» Problem requirements
Where a line contains the word "nbsp", copy that line from the records below.
Raw data Start Marker
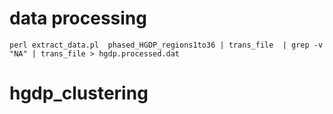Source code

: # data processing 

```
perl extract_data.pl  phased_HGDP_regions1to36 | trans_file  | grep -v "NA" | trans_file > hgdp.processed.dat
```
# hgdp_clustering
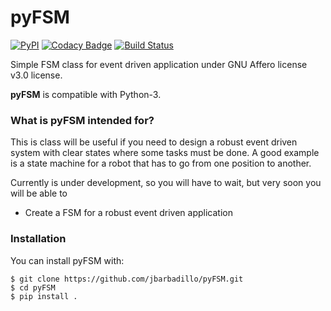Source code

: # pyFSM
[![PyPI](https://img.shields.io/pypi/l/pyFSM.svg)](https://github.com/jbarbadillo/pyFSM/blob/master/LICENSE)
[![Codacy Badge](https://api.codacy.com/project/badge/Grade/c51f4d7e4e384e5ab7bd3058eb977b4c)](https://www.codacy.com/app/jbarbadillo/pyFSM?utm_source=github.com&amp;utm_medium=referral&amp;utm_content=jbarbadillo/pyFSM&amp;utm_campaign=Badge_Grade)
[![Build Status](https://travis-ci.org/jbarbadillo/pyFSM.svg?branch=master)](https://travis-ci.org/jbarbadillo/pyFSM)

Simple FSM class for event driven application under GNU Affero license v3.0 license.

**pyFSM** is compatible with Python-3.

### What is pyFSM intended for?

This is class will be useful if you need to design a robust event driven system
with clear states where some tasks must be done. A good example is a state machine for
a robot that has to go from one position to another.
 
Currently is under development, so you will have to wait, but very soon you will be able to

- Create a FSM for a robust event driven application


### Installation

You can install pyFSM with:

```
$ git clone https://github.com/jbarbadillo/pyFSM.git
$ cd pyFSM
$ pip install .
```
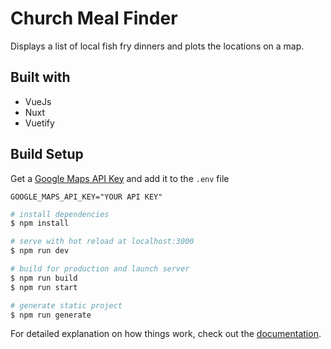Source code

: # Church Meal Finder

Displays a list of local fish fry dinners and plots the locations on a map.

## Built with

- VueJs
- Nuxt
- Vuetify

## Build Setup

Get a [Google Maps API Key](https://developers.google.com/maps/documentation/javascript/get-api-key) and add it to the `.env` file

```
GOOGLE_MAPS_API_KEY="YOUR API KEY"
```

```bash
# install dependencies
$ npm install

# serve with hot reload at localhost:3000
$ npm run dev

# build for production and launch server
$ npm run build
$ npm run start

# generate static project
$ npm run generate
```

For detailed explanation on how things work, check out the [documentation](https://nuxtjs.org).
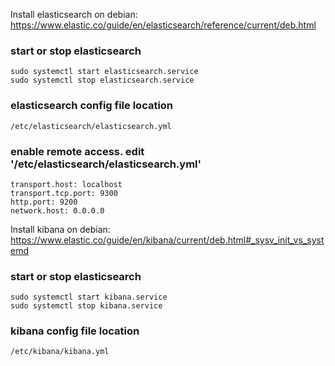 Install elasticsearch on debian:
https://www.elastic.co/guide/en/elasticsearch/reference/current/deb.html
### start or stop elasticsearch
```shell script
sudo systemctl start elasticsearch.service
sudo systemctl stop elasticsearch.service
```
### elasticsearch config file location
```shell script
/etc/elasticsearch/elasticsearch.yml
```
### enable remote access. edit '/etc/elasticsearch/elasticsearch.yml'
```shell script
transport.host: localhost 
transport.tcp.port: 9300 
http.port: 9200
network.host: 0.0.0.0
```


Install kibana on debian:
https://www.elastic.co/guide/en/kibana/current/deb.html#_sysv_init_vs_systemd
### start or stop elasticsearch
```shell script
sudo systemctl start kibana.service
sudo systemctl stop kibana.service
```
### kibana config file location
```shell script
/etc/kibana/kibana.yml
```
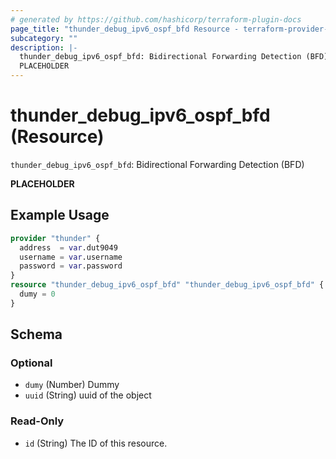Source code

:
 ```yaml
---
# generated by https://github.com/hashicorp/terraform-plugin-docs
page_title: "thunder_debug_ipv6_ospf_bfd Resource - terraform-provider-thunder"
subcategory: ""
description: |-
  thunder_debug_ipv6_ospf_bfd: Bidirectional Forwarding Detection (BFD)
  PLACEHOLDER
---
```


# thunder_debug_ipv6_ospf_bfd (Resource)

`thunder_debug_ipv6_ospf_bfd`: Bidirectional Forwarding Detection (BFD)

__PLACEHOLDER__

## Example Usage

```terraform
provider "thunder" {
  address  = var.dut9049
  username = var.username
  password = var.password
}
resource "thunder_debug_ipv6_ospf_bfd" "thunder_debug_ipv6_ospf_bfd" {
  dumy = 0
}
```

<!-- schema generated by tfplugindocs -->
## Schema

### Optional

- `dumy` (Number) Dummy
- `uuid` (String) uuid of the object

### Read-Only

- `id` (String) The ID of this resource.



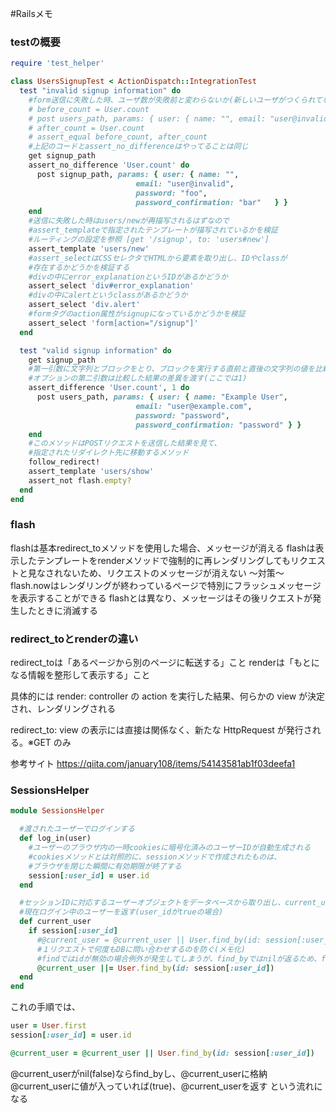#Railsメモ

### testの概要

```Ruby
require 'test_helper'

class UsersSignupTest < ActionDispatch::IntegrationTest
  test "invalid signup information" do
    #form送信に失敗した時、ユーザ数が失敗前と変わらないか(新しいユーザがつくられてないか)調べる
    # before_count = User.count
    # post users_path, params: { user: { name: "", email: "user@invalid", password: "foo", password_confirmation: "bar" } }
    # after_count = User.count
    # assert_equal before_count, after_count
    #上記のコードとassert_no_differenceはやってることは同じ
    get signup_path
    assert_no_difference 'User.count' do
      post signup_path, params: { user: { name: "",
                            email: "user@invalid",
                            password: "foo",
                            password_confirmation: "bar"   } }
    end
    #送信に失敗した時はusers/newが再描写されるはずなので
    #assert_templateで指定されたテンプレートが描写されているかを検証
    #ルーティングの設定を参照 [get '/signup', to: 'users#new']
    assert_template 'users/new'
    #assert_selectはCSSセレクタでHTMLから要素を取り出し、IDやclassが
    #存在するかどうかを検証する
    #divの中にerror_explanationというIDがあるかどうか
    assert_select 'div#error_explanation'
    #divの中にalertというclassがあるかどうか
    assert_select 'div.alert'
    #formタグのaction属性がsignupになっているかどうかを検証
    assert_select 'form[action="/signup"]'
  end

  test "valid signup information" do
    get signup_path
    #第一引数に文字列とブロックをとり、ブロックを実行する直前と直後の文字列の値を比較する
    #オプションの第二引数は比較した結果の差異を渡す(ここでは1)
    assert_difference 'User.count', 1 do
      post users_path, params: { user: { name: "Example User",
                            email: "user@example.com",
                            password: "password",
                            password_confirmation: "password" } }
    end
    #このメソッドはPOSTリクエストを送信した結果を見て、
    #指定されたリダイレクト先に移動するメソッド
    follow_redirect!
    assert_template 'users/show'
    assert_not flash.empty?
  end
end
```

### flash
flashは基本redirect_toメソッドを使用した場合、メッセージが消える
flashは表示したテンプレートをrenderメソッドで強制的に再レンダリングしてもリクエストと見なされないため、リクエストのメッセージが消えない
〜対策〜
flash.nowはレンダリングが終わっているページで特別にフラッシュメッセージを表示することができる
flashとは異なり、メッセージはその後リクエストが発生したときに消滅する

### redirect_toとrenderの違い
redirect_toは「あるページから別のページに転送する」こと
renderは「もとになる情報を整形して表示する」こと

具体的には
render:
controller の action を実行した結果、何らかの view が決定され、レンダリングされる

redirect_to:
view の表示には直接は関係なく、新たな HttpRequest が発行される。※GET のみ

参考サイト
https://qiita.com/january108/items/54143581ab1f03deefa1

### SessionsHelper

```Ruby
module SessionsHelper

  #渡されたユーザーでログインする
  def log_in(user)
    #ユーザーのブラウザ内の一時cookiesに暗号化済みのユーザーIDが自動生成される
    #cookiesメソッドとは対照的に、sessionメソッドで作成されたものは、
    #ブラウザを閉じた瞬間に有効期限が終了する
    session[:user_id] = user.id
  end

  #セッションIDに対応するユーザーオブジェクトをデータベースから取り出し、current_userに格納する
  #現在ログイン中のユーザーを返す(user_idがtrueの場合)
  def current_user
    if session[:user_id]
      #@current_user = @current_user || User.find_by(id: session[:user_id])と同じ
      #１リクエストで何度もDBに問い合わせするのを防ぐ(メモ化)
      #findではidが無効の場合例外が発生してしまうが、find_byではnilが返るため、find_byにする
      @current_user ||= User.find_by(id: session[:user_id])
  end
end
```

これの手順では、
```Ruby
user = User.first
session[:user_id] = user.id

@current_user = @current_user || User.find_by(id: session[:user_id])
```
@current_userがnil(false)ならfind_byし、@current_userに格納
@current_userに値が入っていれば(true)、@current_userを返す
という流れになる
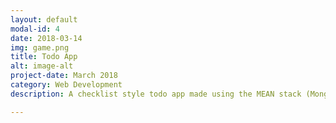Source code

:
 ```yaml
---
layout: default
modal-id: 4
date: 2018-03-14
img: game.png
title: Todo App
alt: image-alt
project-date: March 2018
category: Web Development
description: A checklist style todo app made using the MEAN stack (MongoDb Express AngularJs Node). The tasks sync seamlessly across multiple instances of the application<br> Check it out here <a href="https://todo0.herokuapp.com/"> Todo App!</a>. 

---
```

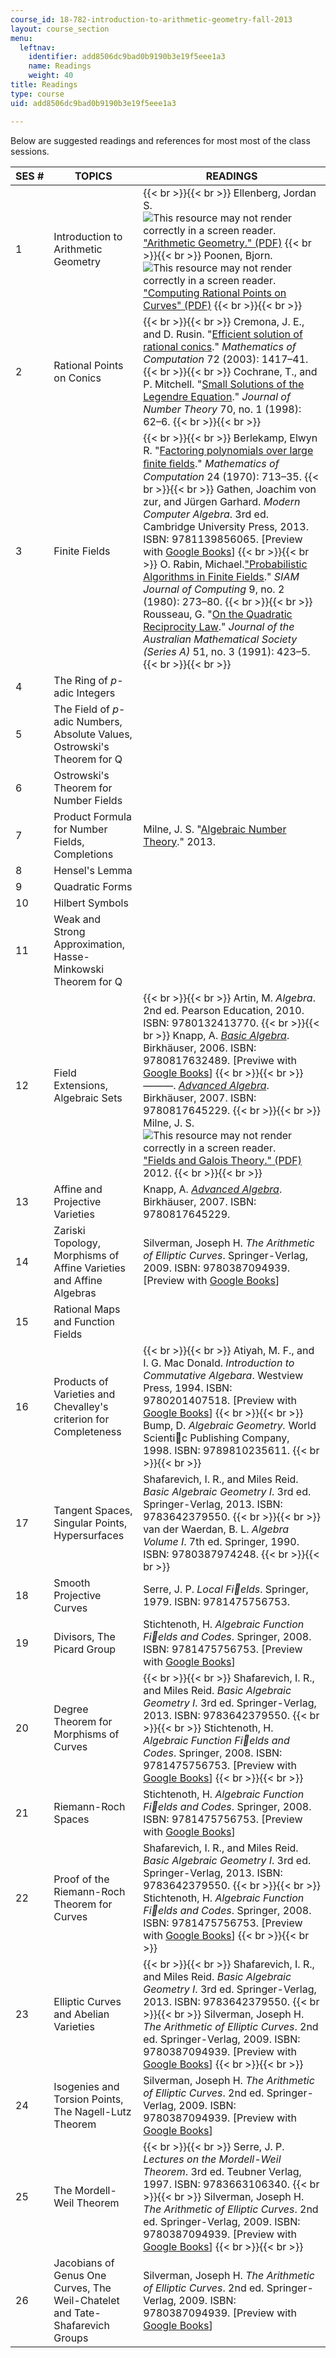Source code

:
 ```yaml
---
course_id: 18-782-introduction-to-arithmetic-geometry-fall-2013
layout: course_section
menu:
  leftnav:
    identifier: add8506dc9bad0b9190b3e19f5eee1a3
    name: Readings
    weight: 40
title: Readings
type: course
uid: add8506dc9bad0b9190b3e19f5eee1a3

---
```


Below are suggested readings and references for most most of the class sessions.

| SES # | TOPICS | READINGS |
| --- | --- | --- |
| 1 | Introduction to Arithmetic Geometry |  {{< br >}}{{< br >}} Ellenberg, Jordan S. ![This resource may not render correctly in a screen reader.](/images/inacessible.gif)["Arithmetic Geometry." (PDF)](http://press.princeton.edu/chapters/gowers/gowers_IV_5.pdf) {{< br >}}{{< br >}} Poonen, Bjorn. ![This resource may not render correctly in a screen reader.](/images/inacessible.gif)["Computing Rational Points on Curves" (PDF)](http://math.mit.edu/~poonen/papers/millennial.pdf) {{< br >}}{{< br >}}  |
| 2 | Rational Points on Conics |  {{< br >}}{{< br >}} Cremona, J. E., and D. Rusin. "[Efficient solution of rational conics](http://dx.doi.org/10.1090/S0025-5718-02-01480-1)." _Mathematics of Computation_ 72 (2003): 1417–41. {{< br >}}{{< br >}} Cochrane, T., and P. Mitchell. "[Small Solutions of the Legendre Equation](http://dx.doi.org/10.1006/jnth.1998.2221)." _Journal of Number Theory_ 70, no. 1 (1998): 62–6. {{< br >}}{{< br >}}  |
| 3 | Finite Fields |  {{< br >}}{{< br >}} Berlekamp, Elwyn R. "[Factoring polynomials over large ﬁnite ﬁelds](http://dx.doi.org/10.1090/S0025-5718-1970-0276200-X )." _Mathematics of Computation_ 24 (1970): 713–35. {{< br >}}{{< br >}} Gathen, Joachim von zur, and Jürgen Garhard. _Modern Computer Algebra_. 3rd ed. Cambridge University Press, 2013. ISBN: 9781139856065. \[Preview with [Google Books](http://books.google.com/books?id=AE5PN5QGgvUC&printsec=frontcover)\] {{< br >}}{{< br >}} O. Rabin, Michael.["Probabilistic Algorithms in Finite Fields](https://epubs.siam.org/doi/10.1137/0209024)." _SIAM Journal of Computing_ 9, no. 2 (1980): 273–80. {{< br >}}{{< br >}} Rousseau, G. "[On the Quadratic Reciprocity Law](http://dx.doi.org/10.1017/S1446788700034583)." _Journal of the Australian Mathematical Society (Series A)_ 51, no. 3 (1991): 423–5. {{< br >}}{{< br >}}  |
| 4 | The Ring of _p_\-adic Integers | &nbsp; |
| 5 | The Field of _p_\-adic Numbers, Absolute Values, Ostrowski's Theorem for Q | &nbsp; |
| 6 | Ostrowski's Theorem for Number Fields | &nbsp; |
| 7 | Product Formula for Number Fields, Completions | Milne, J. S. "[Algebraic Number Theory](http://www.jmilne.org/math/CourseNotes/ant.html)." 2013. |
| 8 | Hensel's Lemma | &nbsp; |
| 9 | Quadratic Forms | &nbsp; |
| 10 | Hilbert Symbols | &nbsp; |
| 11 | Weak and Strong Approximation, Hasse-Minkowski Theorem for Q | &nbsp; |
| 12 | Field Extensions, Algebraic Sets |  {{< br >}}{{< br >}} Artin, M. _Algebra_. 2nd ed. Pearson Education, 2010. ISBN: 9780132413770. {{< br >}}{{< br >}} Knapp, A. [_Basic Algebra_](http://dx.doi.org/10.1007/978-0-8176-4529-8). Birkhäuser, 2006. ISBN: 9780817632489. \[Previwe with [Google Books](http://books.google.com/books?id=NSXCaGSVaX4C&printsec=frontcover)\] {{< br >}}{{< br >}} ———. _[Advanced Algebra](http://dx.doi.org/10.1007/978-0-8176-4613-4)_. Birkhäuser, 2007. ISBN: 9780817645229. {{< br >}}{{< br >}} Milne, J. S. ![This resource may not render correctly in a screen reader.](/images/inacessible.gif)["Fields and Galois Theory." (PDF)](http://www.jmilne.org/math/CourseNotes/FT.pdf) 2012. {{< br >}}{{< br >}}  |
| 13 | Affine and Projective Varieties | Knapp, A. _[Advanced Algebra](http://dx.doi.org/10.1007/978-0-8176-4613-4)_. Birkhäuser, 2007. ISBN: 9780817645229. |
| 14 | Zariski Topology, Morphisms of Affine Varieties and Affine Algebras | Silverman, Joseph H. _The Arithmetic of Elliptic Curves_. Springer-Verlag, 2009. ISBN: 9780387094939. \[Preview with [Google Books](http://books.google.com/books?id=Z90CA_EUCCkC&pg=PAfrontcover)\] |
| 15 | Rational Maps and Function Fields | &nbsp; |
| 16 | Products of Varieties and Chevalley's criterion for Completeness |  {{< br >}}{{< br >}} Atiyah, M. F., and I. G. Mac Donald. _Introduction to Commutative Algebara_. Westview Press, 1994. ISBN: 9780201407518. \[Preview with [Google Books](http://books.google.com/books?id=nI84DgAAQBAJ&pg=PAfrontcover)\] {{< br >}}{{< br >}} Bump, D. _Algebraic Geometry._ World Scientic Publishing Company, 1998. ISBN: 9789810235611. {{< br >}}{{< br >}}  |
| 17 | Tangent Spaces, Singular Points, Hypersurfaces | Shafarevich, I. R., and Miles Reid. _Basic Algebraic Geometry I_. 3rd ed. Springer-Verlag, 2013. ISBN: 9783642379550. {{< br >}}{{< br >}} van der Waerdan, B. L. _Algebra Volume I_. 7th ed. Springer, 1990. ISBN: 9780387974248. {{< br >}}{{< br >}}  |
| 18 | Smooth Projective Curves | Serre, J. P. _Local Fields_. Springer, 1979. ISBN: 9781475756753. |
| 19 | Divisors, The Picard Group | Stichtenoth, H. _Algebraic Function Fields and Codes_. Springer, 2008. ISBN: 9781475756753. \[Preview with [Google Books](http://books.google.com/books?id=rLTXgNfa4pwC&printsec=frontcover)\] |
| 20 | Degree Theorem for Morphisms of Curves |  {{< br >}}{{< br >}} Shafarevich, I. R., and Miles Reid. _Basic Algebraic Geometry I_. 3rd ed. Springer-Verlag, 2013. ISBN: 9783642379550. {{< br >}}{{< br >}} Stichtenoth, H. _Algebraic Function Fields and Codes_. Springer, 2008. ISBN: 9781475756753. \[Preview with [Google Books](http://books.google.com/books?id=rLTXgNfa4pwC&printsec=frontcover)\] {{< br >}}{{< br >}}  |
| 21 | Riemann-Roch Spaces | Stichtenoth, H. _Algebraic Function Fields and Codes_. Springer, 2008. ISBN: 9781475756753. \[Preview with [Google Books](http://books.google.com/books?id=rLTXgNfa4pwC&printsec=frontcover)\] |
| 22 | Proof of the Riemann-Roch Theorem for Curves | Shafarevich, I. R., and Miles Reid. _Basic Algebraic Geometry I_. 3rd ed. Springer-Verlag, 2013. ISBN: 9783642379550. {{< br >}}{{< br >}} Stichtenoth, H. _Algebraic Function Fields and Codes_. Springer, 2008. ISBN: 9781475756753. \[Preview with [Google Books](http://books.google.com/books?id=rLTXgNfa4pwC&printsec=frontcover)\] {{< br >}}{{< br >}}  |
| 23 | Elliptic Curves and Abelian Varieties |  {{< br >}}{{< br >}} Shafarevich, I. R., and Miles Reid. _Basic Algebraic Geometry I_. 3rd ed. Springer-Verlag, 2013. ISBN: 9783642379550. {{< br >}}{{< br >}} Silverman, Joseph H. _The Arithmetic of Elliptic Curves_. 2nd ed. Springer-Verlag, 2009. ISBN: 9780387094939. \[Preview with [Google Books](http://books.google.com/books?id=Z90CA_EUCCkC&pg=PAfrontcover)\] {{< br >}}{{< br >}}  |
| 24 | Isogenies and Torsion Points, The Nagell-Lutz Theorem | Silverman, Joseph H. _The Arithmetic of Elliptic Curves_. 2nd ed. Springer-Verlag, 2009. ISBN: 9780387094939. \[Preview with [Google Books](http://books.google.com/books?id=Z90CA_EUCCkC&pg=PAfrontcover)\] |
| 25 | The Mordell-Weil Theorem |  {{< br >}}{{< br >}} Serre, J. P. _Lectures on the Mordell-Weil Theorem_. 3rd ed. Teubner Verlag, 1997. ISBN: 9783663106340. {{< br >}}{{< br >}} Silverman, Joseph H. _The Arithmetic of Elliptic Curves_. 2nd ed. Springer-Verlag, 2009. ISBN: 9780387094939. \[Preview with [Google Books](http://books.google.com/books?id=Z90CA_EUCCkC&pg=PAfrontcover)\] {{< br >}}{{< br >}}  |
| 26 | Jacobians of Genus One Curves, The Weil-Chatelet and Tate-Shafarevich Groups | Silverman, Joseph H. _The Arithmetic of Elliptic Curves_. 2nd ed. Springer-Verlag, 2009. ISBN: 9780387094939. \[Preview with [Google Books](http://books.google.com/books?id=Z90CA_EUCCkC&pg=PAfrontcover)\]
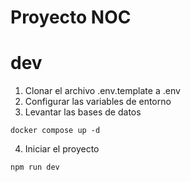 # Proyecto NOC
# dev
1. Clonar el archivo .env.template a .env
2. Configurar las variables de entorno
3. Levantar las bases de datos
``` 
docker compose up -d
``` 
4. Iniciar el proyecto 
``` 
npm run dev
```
Raw data End Marker
» Expected answer
| 4 | The Ring of _p_\-adic Integers | &nbsp; |
| 5 | The Field of _p_\-adic Numbers, Absolute Values, Ostrowski's Theorem for Q | &nbsp; |
| 6 | Ostrowski's Theorem for Number Fields | &nbsp; |
| 8 | Hensel's Lemma | &nbsp; |
| 9 | Quadratic Forms | &nbsp; |
| 10 | Hilbert Symbols | &nbsp; |
| 11 | Weak and Strong Approximation, Hasse-Minkowski Theorem for Q | &nbsp; |
| 15 | Rational Maps and Function Fields | &nbsp; |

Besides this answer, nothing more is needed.